New World Pinot Noir
From a winemaking perspective, Pinot Noir is in the midst of an exciting transition between traditional Burgundian approaches and new world innovations that help winemakers produce high quality and unique wines. New world winemakers are now beginning to understand how to make the best Pinot Noir from their vineyards rather than simply trying to emulate Burgundy.
These winemakers have developed new techniques for fruit handling, vinification and aging that are better suited to the character of the fruit they grow. The resulting wines continue to improve in both quality and style, although the style that has developed bears no resemblance to traditional Burgundy Pinot. Many Burgundians have adopted some of the techniques pioneered by new world Pinot winemakers as we’ve raised the bar in terms of the quality and expression of this incredible grape.
Growing up in New Zealand and making wine both there and for the last six years in California has definitely exposed me to the two hemispheres of Pinot Noir. I’m in a unique position to observe how distinctly different styles of Pinot emerge from wine producing regions in the northern and southern hemispheres. This is indicative of the grape itself, which expresses terrior more strongly than almost any other varietal. Pinot Noir grown in one area can simply not be made to taste like Pinot from another area.
New Zealand Pinot Noirs range from the high-tone red fruit of Central Otago to the dense, earthy complexity of Martinborough. These differences relate in part to the soils but the climate exerts the greatest power on the fruit. Central Otago has a short but intense summer, which gives a ripe, sweet, red-fruit character. Martinborough, on the other hand, has a much more moderate maritime climate with a longer, cooler growing season, lending itself to darker fruits and more complexity. The other main Pinot regions of Marlborough and Waipara fall in between. Likewise in California, distinctly different Pinots emerge from different regions up and down the coast. Certain appellations, however, share some similarities. I frequently liken Edna Valley to the Santa Rita Hills or the Santa Lucia Highlands, I surmise, due to the coastal influence in these three areas.

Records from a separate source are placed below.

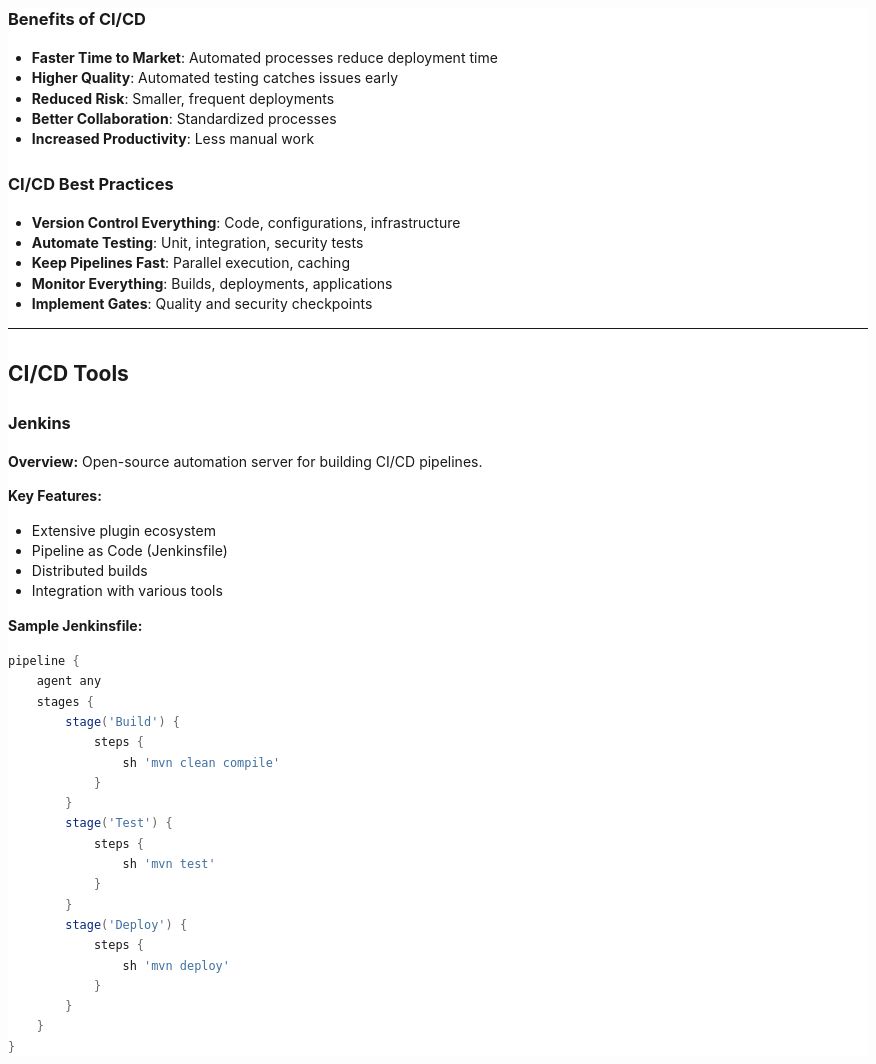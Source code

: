 ### Benefits of CI/CD
- **Faster Time to Market**: Automated processes reduce deployment time
- **Higher Quality**: Automated testing catches issues early
- **Reduced Risk**: Smaller, frequent deployments
- **Better Collaboration**: Standardized processes
- **Increased Productivity**: Less manual work

### CI/CD Best Practices
- **Version Control Everything**: Code, configurations, infrastructure
- **Automate Testing**: Unit, integration, security tests
- **Keep Pipelines Fast**: Parallel execution, caching
- **Monitor Everything**: Builds, deployments, applications
- **Implement Gates**: Quality and security checkpoints

---

## CI/CD Tools

### Jenkins
**Overview:** Open-source automation server for building CI/CD pipelines.

**Key Features:**
- Extensive plugin ecosystem
- Pipeline as Code (Jenkinsfile)
- Distributed builds
- Integration with various tools

**Sample Jenkinsfile:**
```groovy
pipeline {
    agent any
    stages {
        stage('Build') {
            steps {
                sh 'mvn clean compile'
            }
        }
        stage('Test') {
            steps {
                sh 'mvn test'
            }
        }
        stage('Deploy') {
            steps {
                sh 'mvn deploy'
            }
        }
    }
}
```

One exciting thing about Pinot right now is all the single vineyard bottlings that really showcase terrior. In a sense, the winemaker helps the vineyard emerge from the glass. Sure, we can make a blend from multiple vineyards that may be a great wine, but something about the purity of flavor in a single vineyard wine really appeals to those who love to create and enjoy this “holy grail” of wines.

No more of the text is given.